- **THE TASK**:
Only one stretch of the records below is wanted: the lines from the one holding "at zero, rather than 65.)" through the one holding "바로 확인할 수 있다.". Return it exactly, both ends included.

──────── PROVIDED RECORDS ────────

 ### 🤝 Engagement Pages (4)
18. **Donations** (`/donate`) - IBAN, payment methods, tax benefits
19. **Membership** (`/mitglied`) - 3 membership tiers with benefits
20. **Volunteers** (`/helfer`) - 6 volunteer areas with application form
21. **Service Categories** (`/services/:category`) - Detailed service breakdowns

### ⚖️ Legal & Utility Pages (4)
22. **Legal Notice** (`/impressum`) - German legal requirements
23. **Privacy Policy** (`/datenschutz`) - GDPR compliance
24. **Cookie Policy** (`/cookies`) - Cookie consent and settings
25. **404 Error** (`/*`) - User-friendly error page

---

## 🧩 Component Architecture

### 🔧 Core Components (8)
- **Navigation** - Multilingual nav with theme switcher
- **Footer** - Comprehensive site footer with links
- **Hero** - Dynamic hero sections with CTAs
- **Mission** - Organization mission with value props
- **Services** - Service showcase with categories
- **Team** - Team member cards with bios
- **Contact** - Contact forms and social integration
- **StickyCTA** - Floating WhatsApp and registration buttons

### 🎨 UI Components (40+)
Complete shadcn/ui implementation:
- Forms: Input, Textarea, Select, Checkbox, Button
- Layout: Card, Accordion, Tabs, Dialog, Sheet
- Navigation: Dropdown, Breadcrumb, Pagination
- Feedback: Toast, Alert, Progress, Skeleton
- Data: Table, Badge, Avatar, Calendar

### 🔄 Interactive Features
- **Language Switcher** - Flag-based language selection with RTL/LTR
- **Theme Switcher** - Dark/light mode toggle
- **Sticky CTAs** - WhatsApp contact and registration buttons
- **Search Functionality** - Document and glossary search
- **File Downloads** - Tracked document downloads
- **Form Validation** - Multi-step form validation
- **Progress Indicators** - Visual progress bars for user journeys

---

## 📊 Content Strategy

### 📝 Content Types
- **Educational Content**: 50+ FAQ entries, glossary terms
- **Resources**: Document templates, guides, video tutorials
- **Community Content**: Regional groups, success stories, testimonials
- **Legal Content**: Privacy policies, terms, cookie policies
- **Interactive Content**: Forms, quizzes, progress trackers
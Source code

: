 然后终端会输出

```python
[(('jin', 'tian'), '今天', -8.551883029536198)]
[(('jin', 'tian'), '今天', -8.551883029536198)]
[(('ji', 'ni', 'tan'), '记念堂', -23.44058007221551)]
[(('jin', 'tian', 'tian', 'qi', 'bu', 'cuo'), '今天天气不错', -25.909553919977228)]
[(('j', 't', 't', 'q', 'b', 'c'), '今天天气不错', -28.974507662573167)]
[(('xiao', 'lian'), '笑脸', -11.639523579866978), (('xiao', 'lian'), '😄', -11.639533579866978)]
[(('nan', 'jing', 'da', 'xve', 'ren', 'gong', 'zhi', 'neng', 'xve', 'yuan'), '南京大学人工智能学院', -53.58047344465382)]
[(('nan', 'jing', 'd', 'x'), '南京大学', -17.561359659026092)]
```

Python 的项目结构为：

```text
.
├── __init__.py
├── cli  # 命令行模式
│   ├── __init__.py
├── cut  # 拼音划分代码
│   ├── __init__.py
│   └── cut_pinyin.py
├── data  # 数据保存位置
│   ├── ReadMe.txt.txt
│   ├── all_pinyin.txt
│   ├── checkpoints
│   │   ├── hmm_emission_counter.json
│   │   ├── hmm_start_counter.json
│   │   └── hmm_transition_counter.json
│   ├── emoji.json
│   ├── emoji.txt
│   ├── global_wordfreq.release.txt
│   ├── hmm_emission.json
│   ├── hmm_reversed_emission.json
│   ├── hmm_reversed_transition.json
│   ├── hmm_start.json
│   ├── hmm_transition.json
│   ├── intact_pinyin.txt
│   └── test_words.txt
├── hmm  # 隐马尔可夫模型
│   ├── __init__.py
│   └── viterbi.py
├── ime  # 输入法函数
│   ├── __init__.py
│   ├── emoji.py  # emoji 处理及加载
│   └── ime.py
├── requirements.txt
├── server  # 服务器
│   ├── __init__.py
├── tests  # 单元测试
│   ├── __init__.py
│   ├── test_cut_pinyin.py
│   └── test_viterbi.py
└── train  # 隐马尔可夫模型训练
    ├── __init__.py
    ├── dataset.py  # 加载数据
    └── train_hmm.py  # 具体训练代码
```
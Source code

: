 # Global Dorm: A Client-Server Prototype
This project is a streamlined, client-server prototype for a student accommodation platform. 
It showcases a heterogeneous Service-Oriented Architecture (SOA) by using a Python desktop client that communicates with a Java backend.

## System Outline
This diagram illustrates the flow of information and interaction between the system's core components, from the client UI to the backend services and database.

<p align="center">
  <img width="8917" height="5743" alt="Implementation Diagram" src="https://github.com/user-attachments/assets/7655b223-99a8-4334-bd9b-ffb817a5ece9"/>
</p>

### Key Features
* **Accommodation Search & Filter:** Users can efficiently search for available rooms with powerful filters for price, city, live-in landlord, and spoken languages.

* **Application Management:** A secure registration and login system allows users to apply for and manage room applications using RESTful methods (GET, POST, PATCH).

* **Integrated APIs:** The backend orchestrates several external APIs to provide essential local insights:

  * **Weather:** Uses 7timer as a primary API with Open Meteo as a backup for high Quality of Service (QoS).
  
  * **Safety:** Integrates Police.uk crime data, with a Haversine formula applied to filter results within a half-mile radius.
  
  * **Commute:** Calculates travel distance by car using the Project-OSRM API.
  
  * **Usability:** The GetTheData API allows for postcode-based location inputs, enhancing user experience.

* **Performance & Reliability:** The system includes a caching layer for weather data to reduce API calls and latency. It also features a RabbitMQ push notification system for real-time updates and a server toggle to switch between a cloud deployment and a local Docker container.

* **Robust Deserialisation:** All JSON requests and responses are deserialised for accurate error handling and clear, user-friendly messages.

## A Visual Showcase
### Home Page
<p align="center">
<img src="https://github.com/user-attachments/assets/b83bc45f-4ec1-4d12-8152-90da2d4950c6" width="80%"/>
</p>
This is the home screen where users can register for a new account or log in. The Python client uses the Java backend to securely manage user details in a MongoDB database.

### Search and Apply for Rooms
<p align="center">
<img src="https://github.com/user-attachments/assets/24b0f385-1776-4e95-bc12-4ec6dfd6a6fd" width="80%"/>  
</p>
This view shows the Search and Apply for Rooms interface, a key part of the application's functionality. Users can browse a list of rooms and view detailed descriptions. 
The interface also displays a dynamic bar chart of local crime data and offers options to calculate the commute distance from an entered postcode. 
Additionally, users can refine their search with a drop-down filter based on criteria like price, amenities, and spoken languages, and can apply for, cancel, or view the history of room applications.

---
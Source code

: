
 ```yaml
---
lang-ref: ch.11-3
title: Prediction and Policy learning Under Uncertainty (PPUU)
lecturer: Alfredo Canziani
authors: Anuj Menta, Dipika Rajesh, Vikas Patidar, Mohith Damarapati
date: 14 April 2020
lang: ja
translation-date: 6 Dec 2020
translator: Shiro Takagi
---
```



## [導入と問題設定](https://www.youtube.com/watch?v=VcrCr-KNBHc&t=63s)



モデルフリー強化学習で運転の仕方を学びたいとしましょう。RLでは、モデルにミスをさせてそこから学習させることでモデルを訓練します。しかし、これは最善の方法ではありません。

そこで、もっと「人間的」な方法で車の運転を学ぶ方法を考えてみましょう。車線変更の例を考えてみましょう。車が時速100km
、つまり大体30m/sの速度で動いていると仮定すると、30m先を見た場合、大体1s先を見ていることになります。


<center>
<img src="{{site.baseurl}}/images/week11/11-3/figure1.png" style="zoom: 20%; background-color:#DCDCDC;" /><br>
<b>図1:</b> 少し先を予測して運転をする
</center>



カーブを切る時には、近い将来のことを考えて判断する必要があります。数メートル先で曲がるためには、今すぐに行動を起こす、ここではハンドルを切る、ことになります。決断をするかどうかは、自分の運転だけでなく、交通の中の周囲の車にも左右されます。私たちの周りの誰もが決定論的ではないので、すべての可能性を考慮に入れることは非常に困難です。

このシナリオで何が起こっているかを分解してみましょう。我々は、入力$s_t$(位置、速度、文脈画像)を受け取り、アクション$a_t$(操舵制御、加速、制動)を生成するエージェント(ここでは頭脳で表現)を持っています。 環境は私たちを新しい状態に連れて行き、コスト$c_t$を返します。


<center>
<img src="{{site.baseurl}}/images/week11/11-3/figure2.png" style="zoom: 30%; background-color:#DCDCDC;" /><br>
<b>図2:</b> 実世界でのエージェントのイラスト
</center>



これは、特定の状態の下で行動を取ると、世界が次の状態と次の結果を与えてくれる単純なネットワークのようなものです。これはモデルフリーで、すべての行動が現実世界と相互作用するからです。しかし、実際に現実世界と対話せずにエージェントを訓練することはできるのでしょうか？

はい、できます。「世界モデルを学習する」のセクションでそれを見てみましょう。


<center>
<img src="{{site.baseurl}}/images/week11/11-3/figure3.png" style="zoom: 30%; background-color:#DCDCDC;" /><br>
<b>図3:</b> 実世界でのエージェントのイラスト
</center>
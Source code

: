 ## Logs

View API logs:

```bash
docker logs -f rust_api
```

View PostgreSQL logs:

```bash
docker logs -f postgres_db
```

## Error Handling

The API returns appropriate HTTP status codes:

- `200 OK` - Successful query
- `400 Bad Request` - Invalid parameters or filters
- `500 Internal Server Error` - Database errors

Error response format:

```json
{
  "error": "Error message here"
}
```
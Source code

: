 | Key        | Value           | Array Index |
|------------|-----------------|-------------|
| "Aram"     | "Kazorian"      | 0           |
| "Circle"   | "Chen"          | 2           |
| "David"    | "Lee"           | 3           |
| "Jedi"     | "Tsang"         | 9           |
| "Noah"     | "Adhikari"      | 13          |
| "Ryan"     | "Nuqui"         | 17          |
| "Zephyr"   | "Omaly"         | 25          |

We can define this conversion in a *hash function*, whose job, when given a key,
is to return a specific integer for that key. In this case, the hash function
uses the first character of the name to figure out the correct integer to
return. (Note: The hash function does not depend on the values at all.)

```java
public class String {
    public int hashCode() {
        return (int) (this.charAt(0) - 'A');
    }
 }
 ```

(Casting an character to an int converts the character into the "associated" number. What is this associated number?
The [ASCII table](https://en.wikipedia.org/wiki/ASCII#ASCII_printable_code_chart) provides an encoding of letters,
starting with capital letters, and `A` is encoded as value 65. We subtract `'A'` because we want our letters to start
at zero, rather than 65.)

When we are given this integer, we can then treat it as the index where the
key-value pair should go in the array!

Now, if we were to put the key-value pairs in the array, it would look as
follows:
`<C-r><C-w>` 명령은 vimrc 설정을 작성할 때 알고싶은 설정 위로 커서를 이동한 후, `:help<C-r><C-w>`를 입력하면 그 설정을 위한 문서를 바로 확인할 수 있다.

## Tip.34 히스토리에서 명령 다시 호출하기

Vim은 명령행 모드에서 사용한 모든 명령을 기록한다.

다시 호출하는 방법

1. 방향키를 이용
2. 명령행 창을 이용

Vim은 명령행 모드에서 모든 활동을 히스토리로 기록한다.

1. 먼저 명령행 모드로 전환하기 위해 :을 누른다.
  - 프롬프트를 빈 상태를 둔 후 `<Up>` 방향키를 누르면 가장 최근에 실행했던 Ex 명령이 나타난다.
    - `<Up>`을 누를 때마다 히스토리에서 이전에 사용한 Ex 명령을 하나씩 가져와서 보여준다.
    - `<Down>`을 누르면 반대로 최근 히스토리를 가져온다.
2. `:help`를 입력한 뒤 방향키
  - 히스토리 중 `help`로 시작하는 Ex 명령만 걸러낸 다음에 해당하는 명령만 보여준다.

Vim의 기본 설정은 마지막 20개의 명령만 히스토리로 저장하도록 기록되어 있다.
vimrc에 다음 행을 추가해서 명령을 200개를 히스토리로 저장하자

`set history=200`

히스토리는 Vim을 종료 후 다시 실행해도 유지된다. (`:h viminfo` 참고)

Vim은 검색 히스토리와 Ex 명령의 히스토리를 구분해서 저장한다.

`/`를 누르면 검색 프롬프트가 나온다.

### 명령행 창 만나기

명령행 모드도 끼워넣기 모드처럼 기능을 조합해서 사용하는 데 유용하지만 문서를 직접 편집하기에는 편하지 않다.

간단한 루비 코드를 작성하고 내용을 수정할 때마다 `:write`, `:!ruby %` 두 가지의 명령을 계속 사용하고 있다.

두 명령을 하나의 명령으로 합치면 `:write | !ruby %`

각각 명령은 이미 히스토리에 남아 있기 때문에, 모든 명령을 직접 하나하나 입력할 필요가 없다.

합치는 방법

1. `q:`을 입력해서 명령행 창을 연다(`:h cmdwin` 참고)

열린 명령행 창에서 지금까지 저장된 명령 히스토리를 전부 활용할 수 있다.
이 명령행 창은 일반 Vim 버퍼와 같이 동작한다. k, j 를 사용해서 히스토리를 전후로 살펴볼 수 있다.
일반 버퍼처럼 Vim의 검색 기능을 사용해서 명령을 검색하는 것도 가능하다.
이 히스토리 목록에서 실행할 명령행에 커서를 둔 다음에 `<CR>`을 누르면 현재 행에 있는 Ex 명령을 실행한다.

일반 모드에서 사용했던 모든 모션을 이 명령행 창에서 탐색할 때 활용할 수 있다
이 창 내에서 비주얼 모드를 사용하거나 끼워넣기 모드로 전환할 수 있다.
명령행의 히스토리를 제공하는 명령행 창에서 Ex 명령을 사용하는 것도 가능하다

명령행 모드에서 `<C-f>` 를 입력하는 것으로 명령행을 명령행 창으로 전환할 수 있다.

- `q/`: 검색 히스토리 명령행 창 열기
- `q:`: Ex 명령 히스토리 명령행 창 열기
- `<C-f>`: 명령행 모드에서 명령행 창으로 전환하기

────────

- **RESPONSE**:
at zero, rather than 65.)

When we are given this integer, we can then treat it as the index where the
key-value pair should go in the array!

Now, if we were to put the key-value pairs in the array, it would look as
follows:
`<C-r><C-w>` 명령은 vimrc 설정을 작성할 때 알고싶은 설정 위로 커서를 이동한 후, `:help<C-r><C-w>`를 입력하면 그 설정을 위한 문서를 바로 확인할 수 있다.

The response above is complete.